In the category of sets, the monoidal product and the categorical product are the same, but in the category of finite dimensional vector spaces, they are not. This accounts for a lot of why quantum physics is intuitively confusing: it involves monoidal products of vector spaces, which don't have properties you'd expect from a categorical product. Things like entanglement derive from this.

Generalized Eigendecomposition

A generalized eigenspace is set of vectors \(v\) such that for some \(k\), \((\phi - \lambda I)^kv=0\), for some eigenvalue \(\lambda\). Indeed, \(k\) needs to be at most dim(V) to kill \(v\), so a generalized eigenspace \(G(\lambda,\phi : V\to V)\) is just the kernel of \((\phi - \lambda I)^{dim(V)}\).

Recall that the characteristic polynomial \(p_{\phi}(\lambda)\) of a linear operator \(\phi\) is defined as:

\[ p_{\phi}(\lambda) = \prod_i^m(\lambda-\lambda_i)^{v_i} \]

where \(\lambda_i\) are the \(m\) distinct eigenvalues of \(\phi\) and \(v_i\) their corresponding multiplicities. Then some algebra which I don't yet understand give us that

$$ ker(p_{\phi}(\lambda)) = \bigoplus_i^m ker\space (\phi-\lambda_iI)^{v_i} $$ And the Cayley-Hamilton theorem gives that

\[ p_{\phi}(\phi) = 0 \Rightarrow ker\space p_{\phi}(\lambda) = \C^n \]

So putting that together:

\[ \C^n = \bigoplus_i^m ker\space (\phi-\lambda_iI)^{v_i} \]
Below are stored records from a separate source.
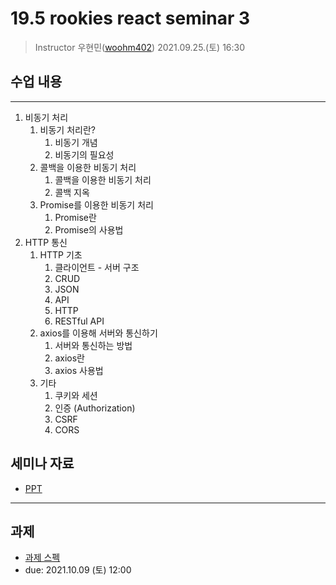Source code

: 19.5 rookies react seminar 3
================================

> Instructor 우현민([woohm402](https://github.com/woohm402))
> 2021.09.25.(토) 16:30

## 수업 내용

------------------
1. 비동기 처리
   1. 비동기 처리란?
      1. 비동기 개념
      2. 비동기의 필요성 
   2. 콜백을 이용한 비동기 처리
      1. 콜백을 이용한 비동기 처리
      2. 콜백 지옥 
   3. Promise를 이용한 비동기 처리
      1. Promise란
      2. Promise의 사용법
1. HTTP 통신
   1. HTTP 기초
      1. 클라이언트 - 서버 구조
      2. CRUD
      3. JSON
      4. API
      5. HTTP 
      6. RESTful API 
   2. axios를 이용해 서버와 통신하기
      1. 서버와 통신하는 방법
      2. axios란
      3. axios 사용법
   3. 기타
      1. 쿠키와 세션
      2. 인증 (Authorization)
      3. CSRF
      4. CORS

## 세미나 자료
- [PPT](https://docs.google.com/presentation/d/1aLGdr4udy6cVxffcr3-VfF3KXIor5RGY9s9qIrz0p9o/edit?usp=sharing)

------------------

## 과제
- [과제 스펙](assignment.md)
- due: 2021.10.09 (토) 12:00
This is the decomposition of \(\C^n\) into a bunch of generalized eigenspaces. On each, \(\phi-\lambda_i I\) is nilpotent. Moreover, the \(\lambda_i\) are the eigenvalues of \(\phi\), so for example, if \(\forall i: v_i=1\), then \(\phi\) is diagonalizable.

\(\Lambda+N\) Decomposition

This is the decomposition of any linear operator \(\phi\) into the sum of a diagonalizable operator \(\Lambda\) and a nilpotent operator \(N\). (A nilpotent operator \(N\) is one such that \(\exists k\in\mathbb{N}: N^j=0\) for \(j\geq k\) ).

Why does any matrix admit this decomposition? The key to seeing this is to consider the generalized eigendecomposition of \(\C^n=\bigoplus_i^m ker\space (\phi-\lambda_iI)^{v_i}\) according to \(\phi\).

Then we define \(\Lambda\) as follows: $$ \forall v: v \in \ker (\phi-\lambda_iI)^{v_i}: \Lambda v \mapsto \lambda_iv $$ Since \(\bigoplus_i^m ker\space (\phi-\lambda_iI)^{v_i}\) is a direct sum, \(v\) always belongs in a single generalized eigenspace, and clearly it is diagonalizable (just choose any basis).

Now consider \(N=\phi-\Lambda\). It follows easily that \(N\Lambda=\phi\Lambda - \Lambda^2 = \Lambda\phi - \Lambda^2 = \Lambda N\). Moreover, if we once again use the fact that any vector \(v\) has to be in one of the generalized eigenspaces: $$ Nx = \phi x - \Lambda x = (\phi - \lambda_iI) x \Rightarrow N^nx = (\phi - \lambda_iI)^nx = 0 $$ if \(n\) is sufficiently large, by the very definition of the generalized eigenspace as \(ker(\phi-\lambda_i)^{v_i}\).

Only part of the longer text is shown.